Here are some interesting statistics:
1. During adulthood, women are almost twice as likely as men to have depression, and
onset is usually in the mid-20’s (childrearing years)
2. Approximately 20% of pregnant women experience depression (and tend to seek less
prenatal care)
3. Postpartum depression affects 5-25% of women

So how does prenatal depression/stress a fetus? Glad you asked. Many studies have shown that prenatal depression/stress undermines good prenatal care. These women do not seek basic prenatal check-ups, engage in more alcohol and drug abuse, gain less weight, smoke cigarettes more, and feel more stressed. The increase in feelings of stress and depression in turn affect the quality of cortisol (the primary human stress hormone) release from the mother. Depression and stress both increase the release of cortisol. Elevated levels of maternal cortisol affect the growing fetus by: altering the fetus’ development of the HPA axis (makes the HPA axis more responsive to stress), and higher rates of premature labor and slower growth of the fetus. Prolonged or elevated HPA axis activation has been shown to interfere with learning and memory in children.

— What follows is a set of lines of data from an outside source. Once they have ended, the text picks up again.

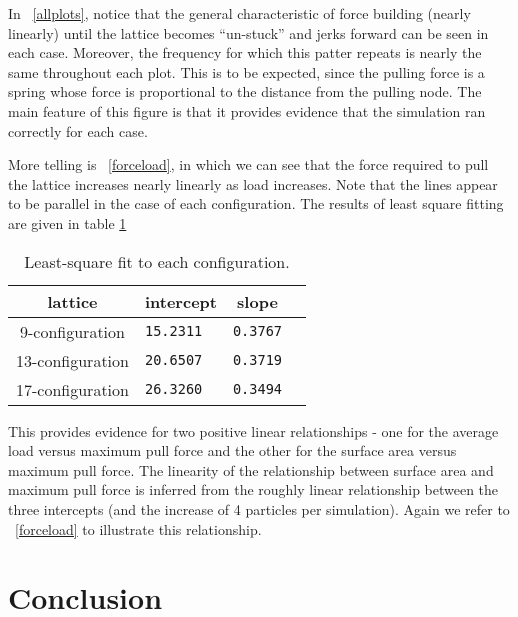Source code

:\documentclass[12pt]{amsart}
\newcommand{\figref}[1]{\figurename~\ref{#1}}
\begin{document}
In \figref{allplots}, notice that the general characteristic of force building
(nearly linearly) until the lattice becomes ``un-stuck'' and jerks forward can
be seen in each case.  Moreover, the frequency for which this patter repeats is
nearly the same throughout each plot.  This is to be expected, since the
pulling force is a spring whose force is proportional to the distance from the
pulling node.  The main feature of this figure is that it provides evidence
that the simulation ran correctly for each case.  

More telling is \figref{forceload}, in which we can see that the force required
to pull the lattice increases nearly linearly as load increases.  Note that the
lines appear to be parallel in the case of each configuration.  The results of
least square fitting are given in table \ref{lstsq}

\begin{table}[H]
\begin{tabular}{c| l c c }
lattice		& intercept & slope\\ \hline
9-configuration & \texttt{15.2311} & \texttt{0.3767}\\
13-configuration& \texttt{20.6507} & \texttt{0.3719}\\
17-configuration& \texttt{26.3260} & \texttt{0.3494}\\
\end{tabular}
\caption{Least-square fit to each configuration. }
\label{lstsq}
\end{table}


This provides evidence for two positive linear relationships - one for the average load versus
maximum pull force and the other for the surface area versus maximum pull force. The
linearity of the relationship between surface area and maximum pull force is inferred from the 
roughly linear relationship between the three intercepts (and the increase of 4 particles per simulation). Again we refer to \figref{forceload} to illustrate  this relationship.
 
\section{Conclusion}
\end{document}
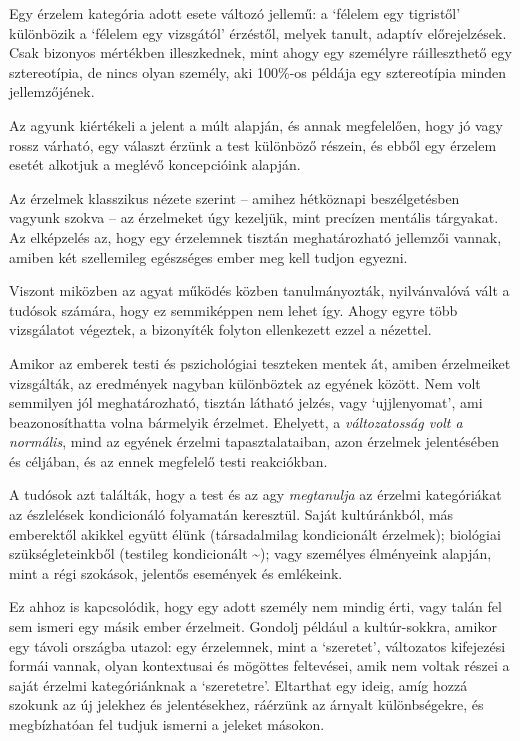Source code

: Egy érzelem kategória adott esete változó jellemű: a `félelem egy
tigristől' különbözik a `félelem egy vizsgától' érzéstől, melyek tanult,
adaptív előrejelzések. Csak bizonyos mértékben illeszkednek, mint ahogy
egy személyre ráilleszthető egy sztereotípia, de nincs olyan személy,
aki 100\%-os példája egy sztereotípia minden jellemzőjének.

Az agyunk kiértékeli a jelent a múlt alapján, és annak megfelelően, hogy
jó vagy rossz várható, egy választ érzünk a test különböző részein, és
ebből egy érzelem esetét alkotjuk a meglévő koncepcióink alapján.


Az érzelmek klasszikus nézete szerint -- amihez hétköznapi
beszélgetésben vagyunk szokva -- az érzelmeket úgy kezeljük, mint
precízen mentális tárgyakat. Az elképzelés az, hogy egy érzelemnek
tisztán meghatározható jellemzői vannak, amiben két szellemileg
egészséges ember meg kell tudjon egyezni.

Viszont miközben az agyat működés közben tanulmányozták, nyilvánvalóvá
vált a tudósok számára, hogy ez semmiképpen nem lehet így. Ahogy egyre
több vizsgálatot végeztek, a bizonyíték folyton ellenkezett ezzel a
nézettel.

Amikor az emberek testi és pszichológiai teszteken mentek át, amiben
érzelmeiket vizsgálták, az eredmények nagyban különböztek az egyének
között. Nem volt semmilyen jól meghatározható, tisztán látható jelzés,
vagy `ujjlenyomat', ami beazonosíthatta volna bármelyik érzelmet.
Ehelyett, a \emph{változatosság volt a normális}, mind az egyének
érzelmi tapasztalataiban, azon érzelmek jelentésében és céljában, és az
ennek megfelelő testi reakciókban.

A tudósok azt találták, hogy a test és az agy \emph{megtanulja} az
érzelmi kategóriákat az észlelések kondicionáló folyamatán keresztül.
Saját kultúránkból, más emberektől akikkel együtt élünk (társadalmilag
kondicionált érzelmek); biológiai szükségleteinkből (testileg
kondicionált \textasciitilde); vagy személyes élményeink alapján, mint a
régi szokások, jelentős események és emlékeink.

Ez ahhoz is kapcsolódik, hogy egy adott személy nem mindig érti, vagy
talán fel sem ismeri egy másik ember érzelmeit. Gondolj például a
kultúr-sokkra, amikor egy távoli országba utazol: egy érzelemnek, mint a
`szeretet', változatos kifejezési formái vannak, olyan kontextusai és
mögöttes feltevései, amik nem voltak részei a saját érzelmi
kategóriánknak a `szeretetre'. Eltarthat egy ideig, amíg hozzá szokunk
az új jelekhez és jelentésekhez, ráérzünk az árnyalt különbségekre, és
megbízhatóan fel tudjuk ismerni a jeleket másokon.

http://speakingoffaith.publicradio.org/programs/2008/stress/images/stressresponse.jpg

But what if there is postpartum depression? According to recent research, postpartum depression may interfere with the cognitive and language development of infants. Infants of depressed mothers have deficits in vagal tone measures (vagus nerve activates facial expressions, vocalization and maintains slower heart rates). These infants vocalize less and show muted facial expressions which could interfere with the depressed mothers’ ability to interpret the needs of the infant. Maternal depression also appears to alter brain activity in the frontal lobes. Using electroencephalogram (EEG) recordings, infants and toddlers of depressed mothers have decreased activation in left frontal brain activation and more right frontal activation. Activation in the left frontal region is associated with positive emotions, whereas right frontal activation is associated with negative emotions. The negative emotional responses would thus interfere with the infants’ ability and motivation to process and interpret external stimuli (i.e. learning). As a side note, most women do experience postpartum blues (I know I did) but this does not appear to interfere with the development of the child, and does not last as long.

Honestly this article is HUGE with vast amounts of information. I have definitely not done justice to how much maternal depression can interfere with the social, emotional, and cognitive development of infants. What is most important is not IF a mother is experiencing depression, but HOW will she, her family and her community respond. No one, especially a pregnant woman or one that just gave birth, should feel isolated and embarrassed for their depression. A mothers’ ability to care for her kids is the most important part of this equation. Therefore, if medication aids in allowing the mother to be more interactive and respond better to her kids’ needs, which in turn allow for the child to develop in a more enriched environment, I am all for it. However, if a woman can find other methods to deal with her depression I think that is great too! Medication doesn’t have to be the only solution. But if it works, go for it.

Of course, it would be interesting to see what role Dad plays in this. If Dad compensates for Mom’s lack of interaction, will it offset some of these negative outcomes? What if the baby attends daycare? Will the interaction from the caregivers be enough?

Any other thoughts?

Sohr-Preston SL, Scaramella LV. Implications of timing of maternal depressive symptoms for early cognitive and language development. Clin Child Fam Psychol Rev. 2006 Mar;9(1):65-83. Review.